Multiple flares of arthritis were induced with an intra-articular injection of SCW in the hind ankle on day 1, followed by intravenous challenges on days 21 and 42. Inflammation and pain were monitored in the hind paws. Cytokine profiling, cell phenotyping, bioluminescence imaging and histopathological evaluation were also performed.
Local injection of SCW caused a rapid onset of inflammation and pain in the injected ankle which resolved within 4 days (Flare 1). Intravenous injection 20 days after sensitization resulted in an increase in ankle diameter and pain, which partially resolved in 8 days (Flare 2). The subsequent intra-venous injection in the same animals 14 days after resulted in a more chronic disease with inflammation and pain persisting over a period of 10 days (Flare 3). In Flare 2, therapeutic administration of Dexamethasone inhibited paw swelling (95%; P<0.001) and pain (55%; P<0.05). Therapeutic administration of Buprenorphine inhibited pain (80%; P<0.001) without affecting paw swelling (0%). Prophylactic administration of Etanercept in Flare 2 inhibited paw swelling (≥60%; P<0.001) and pain by ≥30%. Expression of IL-1β, IL-6, MCP-1 and CINC was reduced by >50% (P<0.001). Treatment with Etanercept in Flare 3 inhibited paw swelling by 60% (P<0.001) and pain by 25%. Prior treatment with Etanercept in Flare 2 followed by re-administration in Flare 3 led to a complete loss in the efficacy of Etanercept. Systemic exposure of Etanercept corroborated with lack of efficacy. Dexamethasone inhibited inflammation and pain in both Flares 2 and 3 (P<0.001).
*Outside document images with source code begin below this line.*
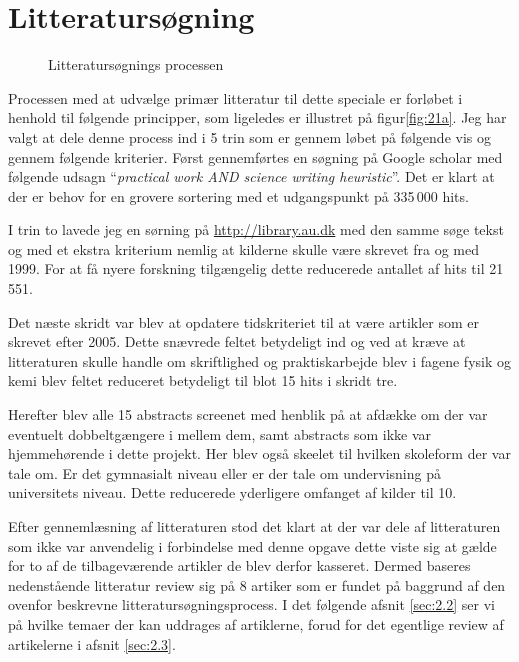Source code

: \section{Litteratursøgning}
\label{sec:2.1}

\begin{wrapfigure}{o}{0.5\textwidth}
	\centering
	\vspace{-40pt}
	\caption{Litteratursøgnings processen}
	\label{fig:21a}
	\vspace{-20pt}
\end{wrapfigure}

Processen med at udvælge primær litteratur til dette speciale er forløbet i henhold til følgende principper, som ligeledes er illustret på  figur\vref{fig:21a}. Jeg har valgt at dele denne process ind i 5 trin som er gennem løbet på følgende vis og gennem følgende kriterier. Først gennemførtes en søgning på Google scholar med følgende udsagn ``\emph{practical work AND science writing heuristic}''. Det er klart at der er behov for en grovere sortering med et udgangspunkt på 335\,000 hits. 

I trin to lavede jeg en sørning på \url{http://library.au.dk} med den samme søge tekst og med et ekstra kriterium nemlig at kilderne skulle være skrevet fra og med 1999. For at få nyere forskning tilgængelig dette reducerede antallet af hits til 21\,551. 

Det næste skridt var blev at opdatere tidskriteriet til at være artikler som er skrevet efter 2005. Dette snævrede feltet betydeligt ind og ved at kræve at litteraturen skulle handle om skriftlighed og praktiskarbejde blev i fagene fysik og kemi blev feltet reduceret betydeligt til blot 15 hits i skridt tre.

Herefter blev alle 15 abstracts screenet med henblik på at afdække om der var eventuelt dobbeltgængere i mellem dem, samt abstracts som ikke var hjemmehørende i dette projekt. Her blev også skeelet til hvilken skoleform der var tale om. Er det gymnasialt niveau eller er der tale om undervisning på universitets niveau. Dette reducerede yderligere omfanget af kilder til 10.

Efter gennemlæsning af litteraturen stod det klart at der var dele af litteraturen som ikke var anvendelig i forbindelse med denne opgave dette viste sig at gælde for to af de tilbageværende artikler de blev derfor kasseret. Dermed baseres nedenstående litteratur review sig på 8 artiker som er fundet på baggrund af den ovenfor beskrevne litteratursøgningsprocess. I det følgende afsnit \vref{sec:2.2} ser vi på hvilke temaer der kan uddrages af artiklerne, forud for det egentlige review af artikelerne i afsnit \vref{sec:2.3}.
We established a novel multi-flare SCW arthritis model enabling drug intervention in different stages of disease. We show for the first time the evaluation of inflammation and pain simultaneously in this model. Etanercept and Dexamethasone inhibited inflammation, pain and proinflammatory cytokines in this model. Taken together, this model facilitates the assessment of anti-rheumatic agents targeting inflammation and pain in the multiple flare paradigm and offers a powerful tool for drug discovery.
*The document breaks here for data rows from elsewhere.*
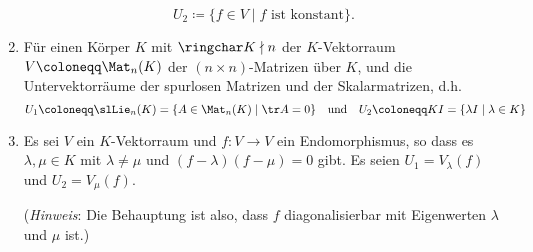 \begin{question}
\begin{enumerate}[leftmargin=*]
\[        U_2 \coloneqq \{f \in V \mid \text{$f$ ist konstant}\}.
      \]
%       
    \item
      Für einen Körper $K$ mit $\ringchar K \nmid n$ der $K$-Vektorraum $V \coloneqq \Mat_n(K)$ der $(n \times n)$-Matrizen über $K$, und die Untervektorräume der spurlosen Matrizen und der Skalarmatrizen, d.h.\
      \[
        U_1 \coloneqq \slLie_n(K) = \{ A \in \Mat_n(K) \mid \tr A  = 0 \}
        \quad\text{und}\quad
        U_2 \coloneqq K I = \{ \lambda I \mid \lambda \in K \}
      \]
    \item
      Es sei $V$ ein $K$-Vektorraum und $f \colon V \to V$ ein Endomorphismus, so dass es $\lambda, \mu \in K$ mit $\lambda \neq \mu$ und $(f-\lambda)(f-\mu) = 0$ gibt.
      Es seien $U_1 = V_\lambda(f)$ und $U_2 = V_\mu(f)$.
      
      (\emph{Hinweis}:
       Die Behauptung ist also, dass $f$ diagonalisierbar mit Eigenwerten $\lambda$ und $\mu$ ist.)
  \end{enumerate}
\end{question}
在一种新型单关节炎多发作大鼠链球菌细胞壁(SCW)模型中,使用依那西普、地塞米松和丁丙诺啡评估了抗TNF、皮质类固醇和镇痛疗法对炎症和疼痛的影响。
在第1天通过后踝关节内注射SCW诱导多次关节炎发作,随后在第21天和第42天进行静脉激发。监测后爪的炎症和疼痛情况。还进行了细胞因子分析、细胞表型分析、生物发光成像和组织病理学评估。
局部注射SCW导致注射踝关节迅速出现炎症和疼痛,4天内消退(发作1)。致敏20天后静脉注射导致踝关节直径增加和疼痛,8天内部分消退(发作2)。在同一动物中,14天后再次静脉注射导致更慢性的疾病,炎症和疼痛持续10天(发作3)。在发作2中,地塞米松的治疗性给药抑制了爪肿胀(95%;P<0.001)和疼痛(55%;P<0.05)。丁丙诺啡的治疗性给药抑制了疼痛(80%;P<0.001),而不影响爪肿胀(0%)。在发作2中预防性给予依那西普抑制了爪肿胀(≥60%;P<0.001)和疼痛≥30%。IL-1β、IL-6、MCP-1和CINC的表达降低了>50%(P<0.001)。在发作3中用依那西普治疗抑制了爪肿胀60%(P<0.001)和疼痛25%。在发作2中先用依那西普治疗,然后在发作3中重新给药,导致依那西普的疗效完全丧失。依那西普的全身暴露与疗效缺乏相符。地塞米松在发作2和发作3中均抑制了炎症和疼痛(P<0.001)。
我们建立了一种新型多发作SCW关节炎模型,能够在疾病的不同阶段进行药物干预。我们首次在此模型中同时评估了炎症和疼痛。依那西普和地塞米松在该模型中抑制了炎症、疼痛和促炎细胞因子。综上所述,该模型有助于评估在多发作模式下针对炎症和疼痛的抗风湿药物,并为药物发现提供了一个强大的工具。